• _WORK INSTRUCTION_
Find the word "must" in the data. Return every line where it appears.

• _GIVEN INFORMATION_
┏━━

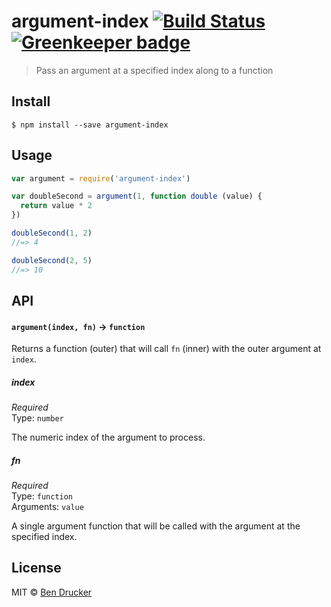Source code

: # argument-index [![Build Status](https://travis-ci.org/bendrucker/argument-index.svg?branch=master)](https://travis-ci.org/bendrucker/argument-index) [![Greenkeeper badge](https://badges.greenkeeper.io/bendrucker/argument-index.svg)](https://greenkeeper.io/)

> Pass an argument at a specified index along to a function


## Install

```
$ npm install --save argument-index
```


## Usage

```js
var argument = require('argument-index')

var doubleSecond = argument(1, function double (value) {
  return value * 2
})

doubleSecond(1, 2)
//=> 4

doubleSecond(2, 5)
//=> 10
```

## API

#### `argument(index, fn)` -> `function`

Returns a function (outer) that will call `fn` (inner) with the outer argument at `index`.

##### index

*Required*  
Type: `number`

The numeric index of the argument to process.

##### fn

*Required*  
Type: `function`  
Arguments: `value`

A single argument function that will be called with the argument at the specified index.


## License

MIT © [Ben Drucker](http://bendrucker.me)
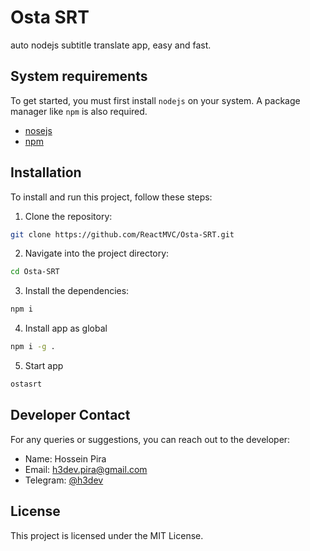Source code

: # Osta SRT
auto nodejs subtitle translate app, easy and fast.

## System requirements
To get started, you must first install `nodejs` on your system. A package manager like `npm` is also required.
- [nosejs](https://nodejs.org)
- [npm](https://www.npmjs.com)


## Installation

To install and run this project, follow these steps:

1. Clone the repository:

```bash
git clone https://github.com/ReactMVC/Osta-SRT.git
```

2. Navigate into the project directory:

```bash
cd Osta-SRT
```

3. Install the dependencies:

```bash
npm i
```

4. Install app as global

```bash
npm i -g .
```

5. Start app

```bash
ostasrt
```

## Developer Contact

For any queries or suggestions, you can reach out to the developer:

- Name: Hossein Pira
- Email: h3dev.pira@gmail.com
- Telegram: [@h3dev](https://t.me/h3dev)

## License

This project is licensed under the MIT License.
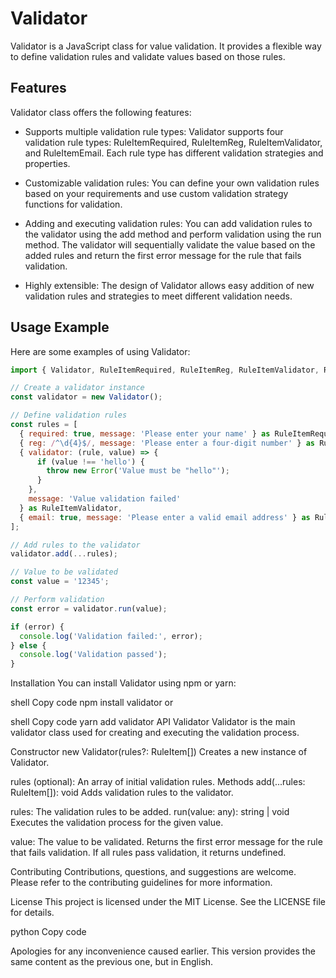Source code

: # Validator

Validator is a JavaScript class for value validation. It provides a flexible way to define validation rules and validate values based on those rules.

## Features

Validator class offers the following features:

- Supports multiple validation rule types: Validator supports four validation rule types: RuleItemRequired, RuleItemReg, RuleItemValidator, and RuleItemEmail. Each rule type has different validation strategies and properties.

- Customizable validation rules: You can define your own validation rules based on your requirements and use custom validation strategy functions for validation.

- Adding and executing validation rules: You can add validation rules to the validator using the add method and perform validation using the run method. The validator will sequentially validate the value based on the added rules and return the first error message for the rule that fails validation.

- Highly extensible: The design of Validator allows easy addition of new validation rules and strategies to meet different validation needs.

## Usage Example

Here are some examples of using Validator:

```javascript
import { Validator, RuleItemRequired, RuleItemReg, RuleItemValidator, RuleItemEmail } from 'validator';

// Create a validator instance
const validator = new Validator();

// Define validation rules
const rules = [
  { required: true, message: 'Please enter your name' } as RuleItemRequired,
  { reg: /^\d{4}$/, message: 'Please enter a four-digit number' } as RuleItemReg,
  { validator: (rule, value) => {
      if (value !== 'hello') {
        throw new Error('Value must be "hello"');
      }
    },
    message: 'Value validation failed'
  } as RuleItemValidator,
  { email: true, message: 'Please enter a valid email address' } as RuleItemEmail,
];

// Add rules to the validator
validator.add(...rules);

// Value to be validated
const value = '12345';

// Perform validation
const error = validator.run(value);

if (error) {
  console.log('Validation failed:', error);
} else {
  console.log('Validation passed');
}
```

Installation
You can install Validator using npm or yarn:

shell
Copy code
npm install validator
or

shell
Copy code
yarn add validator
API
Validator
Validator is the main validator class used for creating and executing the validation process.

Constructor
new Validator(rules?: RuleItem[])
Creates a new instance of Validator.

rules (optional): An array of initial validation rules.
Methods
add(...rules: RuleItem[]): void
Adds validation rules to the validator.

rules: The validation rules to be added.
run(value: any): string | void
Executes the validation process for the given value.

value: The value to be validated.
Returns the first error message for the rule that fails validation. If all rules pass validation, it returns undefined.

Contributing
Contributions, questions, and suggestions are welcome. Please refer to the contributing guidelines for more information.

License
This project is licensed under the MIT License. See the LICENSE file for details.

python
Copy code

Apologies for any inconvenience caused earlier. This version provides the same content as the previous one, but in English.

┗━━

• _WRITTEN RESPONSE_
To get started, you must first install `nodejs` on your system. A package manager like `npm` is also required.
        throw new Error('Value must be "hello"');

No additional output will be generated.